§ **TRY IT**
Copy out exactly the lines below that run from the one holding "the Y button)" to the one holding "passes after it.", keeping both of those lines and no others.

§ **SUPPLIED DATA**
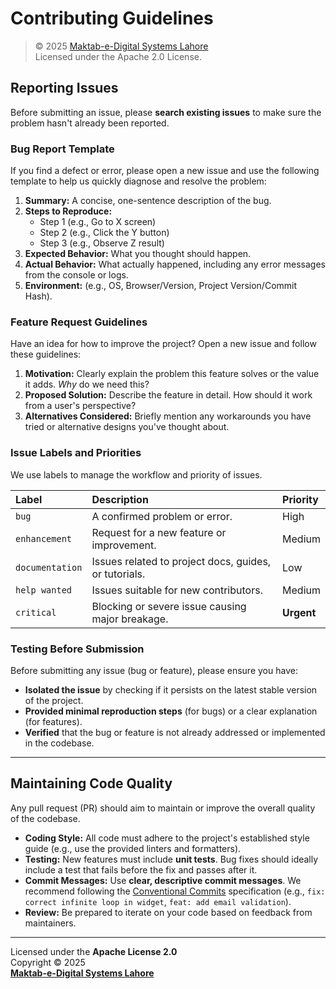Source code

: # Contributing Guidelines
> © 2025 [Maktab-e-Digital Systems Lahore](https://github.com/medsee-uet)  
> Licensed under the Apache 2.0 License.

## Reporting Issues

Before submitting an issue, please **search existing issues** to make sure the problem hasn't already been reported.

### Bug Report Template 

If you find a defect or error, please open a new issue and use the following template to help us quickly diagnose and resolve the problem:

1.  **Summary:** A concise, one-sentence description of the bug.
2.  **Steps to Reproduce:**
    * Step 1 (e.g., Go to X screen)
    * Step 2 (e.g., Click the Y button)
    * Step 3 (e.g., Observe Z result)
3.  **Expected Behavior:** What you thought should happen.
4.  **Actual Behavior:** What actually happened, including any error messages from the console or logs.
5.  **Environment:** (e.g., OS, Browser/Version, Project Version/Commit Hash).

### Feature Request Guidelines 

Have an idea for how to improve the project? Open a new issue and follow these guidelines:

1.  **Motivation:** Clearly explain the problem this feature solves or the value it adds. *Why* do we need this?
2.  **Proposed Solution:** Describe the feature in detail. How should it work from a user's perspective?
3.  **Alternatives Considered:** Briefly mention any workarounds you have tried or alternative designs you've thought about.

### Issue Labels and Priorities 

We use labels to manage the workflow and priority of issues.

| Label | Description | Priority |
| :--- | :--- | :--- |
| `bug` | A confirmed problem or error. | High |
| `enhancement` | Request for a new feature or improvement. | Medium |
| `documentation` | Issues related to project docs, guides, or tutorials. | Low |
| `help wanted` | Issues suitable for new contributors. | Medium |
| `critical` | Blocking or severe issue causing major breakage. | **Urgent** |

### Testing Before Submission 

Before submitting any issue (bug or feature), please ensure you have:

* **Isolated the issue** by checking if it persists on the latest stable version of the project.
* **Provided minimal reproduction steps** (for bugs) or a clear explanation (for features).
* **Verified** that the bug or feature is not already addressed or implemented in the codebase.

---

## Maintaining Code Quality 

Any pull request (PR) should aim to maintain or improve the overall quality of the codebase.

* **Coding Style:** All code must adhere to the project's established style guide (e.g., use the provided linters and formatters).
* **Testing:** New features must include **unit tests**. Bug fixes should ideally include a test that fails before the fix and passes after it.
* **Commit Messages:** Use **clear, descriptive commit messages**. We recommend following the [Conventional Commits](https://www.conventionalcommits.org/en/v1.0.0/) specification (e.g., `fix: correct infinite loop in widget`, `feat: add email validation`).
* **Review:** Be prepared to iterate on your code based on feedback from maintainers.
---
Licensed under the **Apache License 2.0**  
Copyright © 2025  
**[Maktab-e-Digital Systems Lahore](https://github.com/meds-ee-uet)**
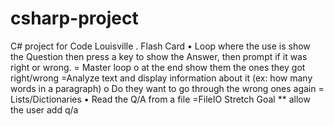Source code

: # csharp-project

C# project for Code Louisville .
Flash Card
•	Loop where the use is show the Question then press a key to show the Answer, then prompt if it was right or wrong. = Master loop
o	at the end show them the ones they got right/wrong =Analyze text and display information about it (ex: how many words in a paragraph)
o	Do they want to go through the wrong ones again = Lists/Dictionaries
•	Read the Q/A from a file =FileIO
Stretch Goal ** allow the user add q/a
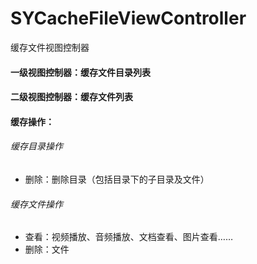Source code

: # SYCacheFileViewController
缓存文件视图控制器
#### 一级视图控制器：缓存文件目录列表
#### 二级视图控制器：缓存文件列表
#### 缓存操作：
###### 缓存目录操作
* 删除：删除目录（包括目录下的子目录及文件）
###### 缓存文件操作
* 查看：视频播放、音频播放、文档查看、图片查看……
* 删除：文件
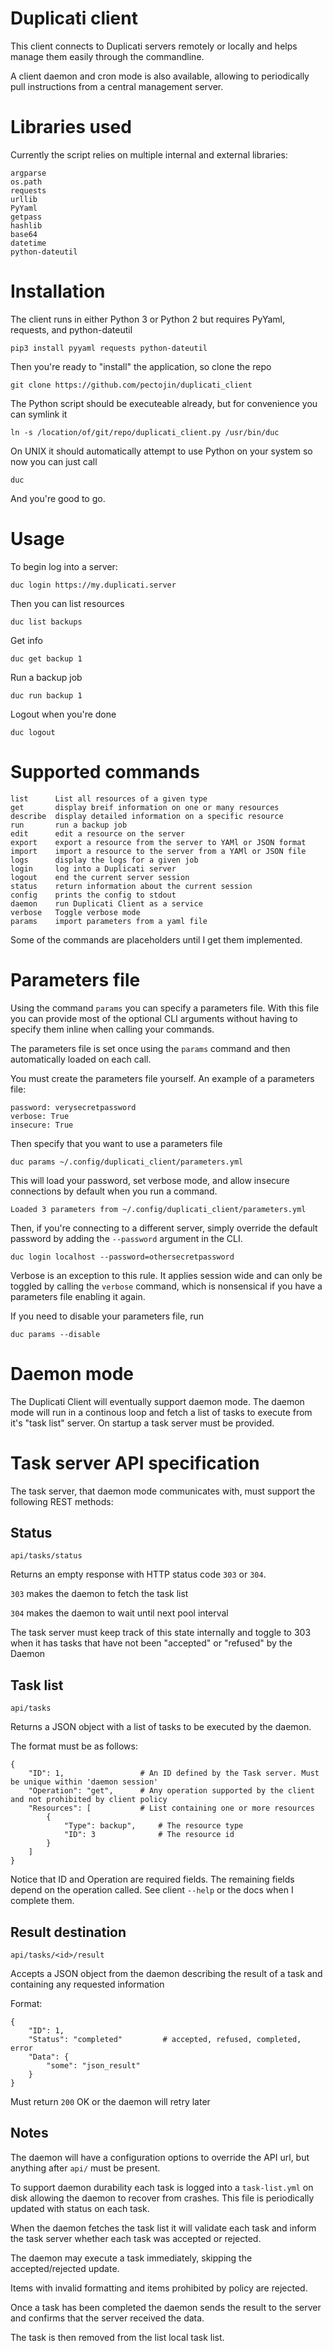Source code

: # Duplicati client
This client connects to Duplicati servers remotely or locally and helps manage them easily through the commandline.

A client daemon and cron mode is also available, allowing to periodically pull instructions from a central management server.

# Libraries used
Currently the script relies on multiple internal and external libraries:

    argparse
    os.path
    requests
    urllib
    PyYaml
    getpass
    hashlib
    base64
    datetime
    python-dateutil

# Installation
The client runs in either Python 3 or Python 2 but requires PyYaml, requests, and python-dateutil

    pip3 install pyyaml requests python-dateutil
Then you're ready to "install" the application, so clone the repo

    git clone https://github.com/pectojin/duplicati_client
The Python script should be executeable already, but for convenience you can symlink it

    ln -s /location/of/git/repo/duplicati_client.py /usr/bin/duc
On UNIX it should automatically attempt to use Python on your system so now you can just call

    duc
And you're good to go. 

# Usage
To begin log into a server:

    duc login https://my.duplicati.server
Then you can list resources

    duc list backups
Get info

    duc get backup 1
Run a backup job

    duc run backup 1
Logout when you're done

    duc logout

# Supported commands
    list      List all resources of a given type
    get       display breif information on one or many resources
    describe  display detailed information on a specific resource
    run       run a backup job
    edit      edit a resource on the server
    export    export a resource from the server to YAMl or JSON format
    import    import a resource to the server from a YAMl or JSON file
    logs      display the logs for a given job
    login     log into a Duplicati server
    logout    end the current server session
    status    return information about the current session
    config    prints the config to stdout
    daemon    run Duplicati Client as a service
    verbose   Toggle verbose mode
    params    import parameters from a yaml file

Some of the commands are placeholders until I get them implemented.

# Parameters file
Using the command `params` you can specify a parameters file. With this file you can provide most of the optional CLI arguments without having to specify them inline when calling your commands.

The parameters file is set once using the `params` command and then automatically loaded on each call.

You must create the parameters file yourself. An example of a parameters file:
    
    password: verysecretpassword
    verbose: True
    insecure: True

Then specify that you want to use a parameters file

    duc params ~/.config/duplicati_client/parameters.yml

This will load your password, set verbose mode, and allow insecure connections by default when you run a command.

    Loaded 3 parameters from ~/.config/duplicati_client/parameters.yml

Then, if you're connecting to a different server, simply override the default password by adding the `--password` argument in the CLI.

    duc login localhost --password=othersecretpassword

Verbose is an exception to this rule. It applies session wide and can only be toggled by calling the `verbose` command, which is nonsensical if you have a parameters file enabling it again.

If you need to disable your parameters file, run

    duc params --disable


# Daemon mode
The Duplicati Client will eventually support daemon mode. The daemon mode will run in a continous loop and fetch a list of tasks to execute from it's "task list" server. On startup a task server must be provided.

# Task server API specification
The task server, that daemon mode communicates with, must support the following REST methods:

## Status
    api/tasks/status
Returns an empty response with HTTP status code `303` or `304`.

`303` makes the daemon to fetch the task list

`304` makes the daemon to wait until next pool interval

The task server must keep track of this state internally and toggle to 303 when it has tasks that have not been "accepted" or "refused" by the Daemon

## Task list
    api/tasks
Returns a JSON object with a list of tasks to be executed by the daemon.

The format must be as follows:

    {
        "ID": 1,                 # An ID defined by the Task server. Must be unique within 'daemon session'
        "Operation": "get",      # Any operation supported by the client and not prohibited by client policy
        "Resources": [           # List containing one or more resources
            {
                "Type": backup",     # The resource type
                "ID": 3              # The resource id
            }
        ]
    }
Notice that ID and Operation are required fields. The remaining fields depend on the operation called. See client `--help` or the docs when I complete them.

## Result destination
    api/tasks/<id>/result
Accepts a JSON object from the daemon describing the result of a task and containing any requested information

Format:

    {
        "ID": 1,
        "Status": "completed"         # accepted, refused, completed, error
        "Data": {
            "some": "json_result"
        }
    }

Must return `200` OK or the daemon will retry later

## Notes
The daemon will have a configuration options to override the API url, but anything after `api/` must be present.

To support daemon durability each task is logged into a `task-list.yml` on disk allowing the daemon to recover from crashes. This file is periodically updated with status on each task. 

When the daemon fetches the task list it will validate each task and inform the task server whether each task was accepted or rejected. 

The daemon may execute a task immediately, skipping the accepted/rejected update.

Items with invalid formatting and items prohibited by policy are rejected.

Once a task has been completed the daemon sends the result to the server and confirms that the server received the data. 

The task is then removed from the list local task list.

* * *

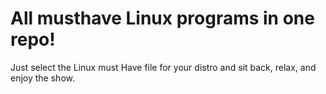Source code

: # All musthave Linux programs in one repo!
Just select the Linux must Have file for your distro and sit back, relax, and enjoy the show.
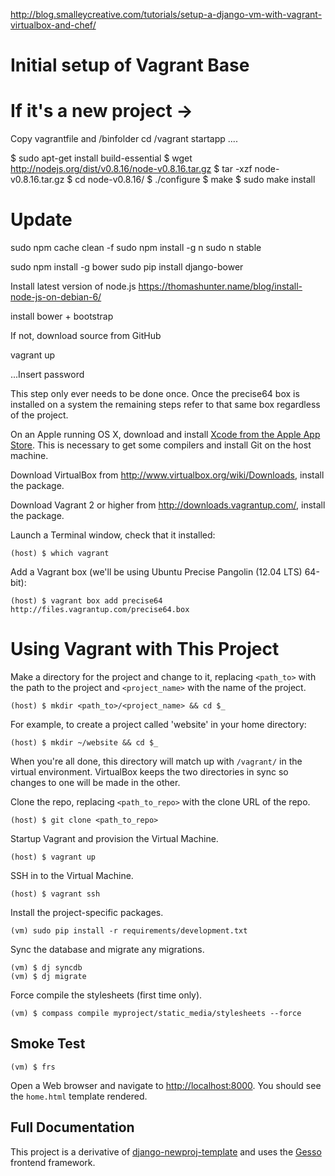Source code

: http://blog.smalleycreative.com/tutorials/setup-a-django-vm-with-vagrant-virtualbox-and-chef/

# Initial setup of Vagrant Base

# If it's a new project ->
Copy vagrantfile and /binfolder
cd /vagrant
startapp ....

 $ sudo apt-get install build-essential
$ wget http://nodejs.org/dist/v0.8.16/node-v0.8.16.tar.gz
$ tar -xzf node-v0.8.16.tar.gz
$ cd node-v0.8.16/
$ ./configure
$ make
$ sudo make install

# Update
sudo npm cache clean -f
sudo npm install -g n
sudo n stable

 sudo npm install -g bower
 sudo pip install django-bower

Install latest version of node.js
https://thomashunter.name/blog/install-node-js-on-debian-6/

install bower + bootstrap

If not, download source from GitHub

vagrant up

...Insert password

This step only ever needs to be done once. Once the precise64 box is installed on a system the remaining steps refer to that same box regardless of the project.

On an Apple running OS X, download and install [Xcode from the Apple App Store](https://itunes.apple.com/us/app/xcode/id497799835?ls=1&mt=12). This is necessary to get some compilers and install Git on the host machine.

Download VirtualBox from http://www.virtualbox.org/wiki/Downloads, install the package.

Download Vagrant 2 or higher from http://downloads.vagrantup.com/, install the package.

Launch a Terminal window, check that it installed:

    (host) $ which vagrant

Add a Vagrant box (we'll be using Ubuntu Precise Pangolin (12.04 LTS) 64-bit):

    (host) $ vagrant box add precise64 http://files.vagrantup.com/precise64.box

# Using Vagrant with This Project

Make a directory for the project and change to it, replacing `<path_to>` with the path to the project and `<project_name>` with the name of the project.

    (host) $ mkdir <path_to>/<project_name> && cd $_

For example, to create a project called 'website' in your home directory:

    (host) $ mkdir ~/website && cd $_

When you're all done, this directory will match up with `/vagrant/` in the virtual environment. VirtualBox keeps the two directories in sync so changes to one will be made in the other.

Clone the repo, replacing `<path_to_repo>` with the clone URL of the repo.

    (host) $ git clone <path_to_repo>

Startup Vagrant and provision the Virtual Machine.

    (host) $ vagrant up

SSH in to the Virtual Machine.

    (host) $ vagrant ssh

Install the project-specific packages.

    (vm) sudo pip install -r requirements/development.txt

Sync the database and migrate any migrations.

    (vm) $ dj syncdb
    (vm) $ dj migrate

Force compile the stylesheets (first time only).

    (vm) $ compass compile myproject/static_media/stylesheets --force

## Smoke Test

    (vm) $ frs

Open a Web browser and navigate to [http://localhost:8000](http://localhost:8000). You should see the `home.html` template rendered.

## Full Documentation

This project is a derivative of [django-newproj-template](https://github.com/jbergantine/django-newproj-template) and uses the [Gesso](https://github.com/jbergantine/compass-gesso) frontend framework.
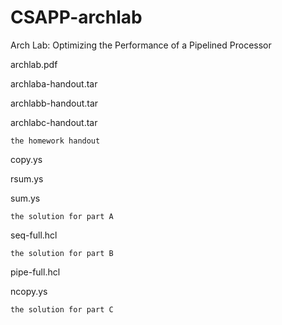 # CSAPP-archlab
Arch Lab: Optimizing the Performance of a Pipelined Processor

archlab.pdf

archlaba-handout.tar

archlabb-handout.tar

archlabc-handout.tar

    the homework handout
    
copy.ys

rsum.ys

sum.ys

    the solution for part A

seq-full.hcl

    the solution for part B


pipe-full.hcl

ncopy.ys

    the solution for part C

==

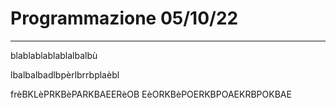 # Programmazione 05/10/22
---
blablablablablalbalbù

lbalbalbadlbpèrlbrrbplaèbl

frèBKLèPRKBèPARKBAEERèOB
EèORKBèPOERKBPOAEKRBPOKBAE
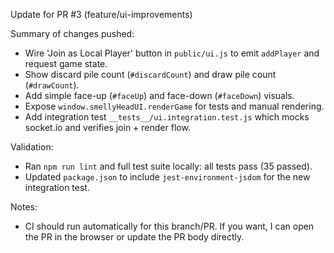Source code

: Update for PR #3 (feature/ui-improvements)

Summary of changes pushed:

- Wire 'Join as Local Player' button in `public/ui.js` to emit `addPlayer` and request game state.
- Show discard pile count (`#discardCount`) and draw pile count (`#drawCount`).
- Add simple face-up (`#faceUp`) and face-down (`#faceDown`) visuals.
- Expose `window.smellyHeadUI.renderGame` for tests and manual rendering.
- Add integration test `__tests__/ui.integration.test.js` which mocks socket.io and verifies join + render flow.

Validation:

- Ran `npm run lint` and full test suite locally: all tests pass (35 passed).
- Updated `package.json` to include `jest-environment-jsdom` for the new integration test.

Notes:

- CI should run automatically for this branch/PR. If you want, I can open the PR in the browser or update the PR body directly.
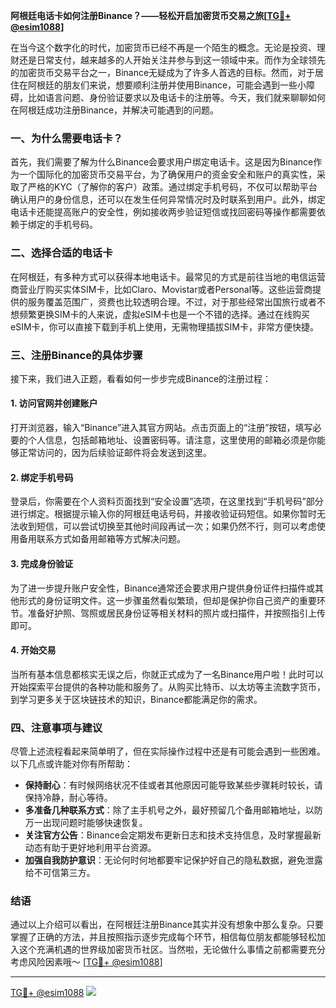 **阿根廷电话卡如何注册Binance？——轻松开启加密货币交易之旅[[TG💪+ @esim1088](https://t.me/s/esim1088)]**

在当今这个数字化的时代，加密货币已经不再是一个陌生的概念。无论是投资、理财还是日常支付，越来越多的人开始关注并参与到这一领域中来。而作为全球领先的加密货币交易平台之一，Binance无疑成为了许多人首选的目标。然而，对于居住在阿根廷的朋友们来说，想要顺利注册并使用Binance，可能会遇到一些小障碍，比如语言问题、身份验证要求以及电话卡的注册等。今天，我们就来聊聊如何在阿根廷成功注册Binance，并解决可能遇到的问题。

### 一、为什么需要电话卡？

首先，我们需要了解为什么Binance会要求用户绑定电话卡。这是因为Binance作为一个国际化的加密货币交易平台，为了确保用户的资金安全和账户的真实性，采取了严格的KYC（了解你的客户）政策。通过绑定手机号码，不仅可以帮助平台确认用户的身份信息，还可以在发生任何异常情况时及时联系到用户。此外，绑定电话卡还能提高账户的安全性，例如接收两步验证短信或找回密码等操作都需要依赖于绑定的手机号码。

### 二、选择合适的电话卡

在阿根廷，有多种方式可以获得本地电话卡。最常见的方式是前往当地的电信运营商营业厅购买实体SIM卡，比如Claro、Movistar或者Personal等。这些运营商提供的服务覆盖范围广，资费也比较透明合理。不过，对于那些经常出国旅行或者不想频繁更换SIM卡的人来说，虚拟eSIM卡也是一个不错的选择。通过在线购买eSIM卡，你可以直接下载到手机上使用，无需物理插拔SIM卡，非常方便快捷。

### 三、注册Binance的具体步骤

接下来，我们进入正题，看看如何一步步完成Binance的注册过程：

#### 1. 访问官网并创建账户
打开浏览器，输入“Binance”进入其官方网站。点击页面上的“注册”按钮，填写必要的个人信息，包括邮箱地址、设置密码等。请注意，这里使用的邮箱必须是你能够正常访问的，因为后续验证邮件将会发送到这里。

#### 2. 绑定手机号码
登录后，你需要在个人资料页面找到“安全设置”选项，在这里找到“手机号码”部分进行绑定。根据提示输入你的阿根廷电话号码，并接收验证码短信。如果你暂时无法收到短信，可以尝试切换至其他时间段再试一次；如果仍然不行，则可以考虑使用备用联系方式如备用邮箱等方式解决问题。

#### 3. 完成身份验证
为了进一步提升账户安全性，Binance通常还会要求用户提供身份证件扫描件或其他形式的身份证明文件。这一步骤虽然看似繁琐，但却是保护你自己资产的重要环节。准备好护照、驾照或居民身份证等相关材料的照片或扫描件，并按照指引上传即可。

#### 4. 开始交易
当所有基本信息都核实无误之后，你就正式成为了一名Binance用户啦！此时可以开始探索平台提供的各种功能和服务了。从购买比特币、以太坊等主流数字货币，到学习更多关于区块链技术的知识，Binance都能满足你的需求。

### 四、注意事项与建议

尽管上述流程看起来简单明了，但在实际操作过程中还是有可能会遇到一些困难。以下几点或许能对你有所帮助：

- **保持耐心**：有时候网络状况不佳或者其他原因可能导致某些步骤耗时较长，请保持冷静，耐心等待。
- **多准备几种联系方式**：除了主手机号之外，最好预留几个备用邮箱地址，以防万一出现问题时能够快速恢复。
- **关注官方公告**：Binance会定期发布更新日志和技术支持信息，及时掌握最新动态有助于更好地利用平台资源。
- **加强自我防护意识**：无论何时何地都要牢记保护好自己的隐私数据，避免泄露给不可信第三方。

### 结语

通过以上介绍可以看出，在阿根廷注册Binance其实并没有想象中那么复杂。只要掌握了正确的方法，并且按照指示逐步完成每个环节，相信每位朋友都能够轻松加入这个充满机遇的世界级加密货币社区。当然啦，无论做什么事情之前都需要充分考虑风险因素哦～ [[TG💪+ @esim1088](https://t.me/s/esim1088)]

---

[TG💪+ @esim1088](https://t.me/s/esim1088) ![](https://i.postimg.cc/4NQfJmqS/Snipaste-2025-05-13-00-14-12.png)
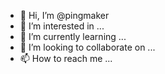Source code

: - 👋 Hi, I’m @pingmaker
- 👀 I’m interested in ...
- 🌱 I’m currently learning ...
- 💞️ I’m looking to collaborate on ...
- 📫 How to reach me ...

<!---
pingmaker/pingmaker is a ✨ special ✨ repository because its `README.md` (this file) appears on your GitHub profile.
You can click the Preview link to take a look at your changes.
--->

§ **EXERCISE RESULT**
    * Step 2 (e.g., Click the Y button)
    * Step 3 (e.g., Observe Z result)
3.  **Expected Behavior:** What you thought should happen.
4.  **Actual Behavior:** What actually happened, including any error messages from the console or logs.
5.  **Environment:** (e.g., OS, Browser/Version, Project Version/Commit Hash).

### Feature Request Guidelines 

Have an idea for how to improve the project? Open a new issue and follow these guidelines:

1.  **Motivation:** Clearly explain the problem this feature solves or the value it adds. *Why* do we need this?
2.  **Proposed Solution:** Describe the feature in detail. How should it work from a user's perspective?
3.  **Alternatives Considered:** Briefly mention any workarounds you have tried or alternative designs you've thought about.

### Issue Labels and Priorities 

We use labels to manage the workflow and priority of issues.

| Label | Description | Priority |
| :--- | :--- | :--- |
| `bug` | A confirmed problem or error. | High |
| `enhancement` | Request for a new feature or improvement. | Medium |
| `documentation` | Issues related to project docs, guides, or tutorials. | Low |
| `help wanted` | Issues suitable for new contributors. | Medium |
| `critical` | Blocking or severe issue causing major breakage. | **Urgent** |

### Testing Before Submission 

Before submitting any issue (bug or feature), please ensure you have:

* **Isolated the issue** by checking if it persists on the latest stable version of the project.
* **Provided minimal reproduction steps** (for bugs) or a clear explanation (for features).
* **Verified** that the bug or feature is not already addressed or implemented in the codebase.

---

## Maintaining Code Quality 

Any pull request (PR) should aim to maintain or improve the overall quality of the codebase.

* **Coding Style:** All code must adhere to the project's established style guide (e.g., use the provided linters and formatters).
* **Testing:** New features must include **unit tests**. Bug fixes should ideally include a test that fails before the fix and passes after it.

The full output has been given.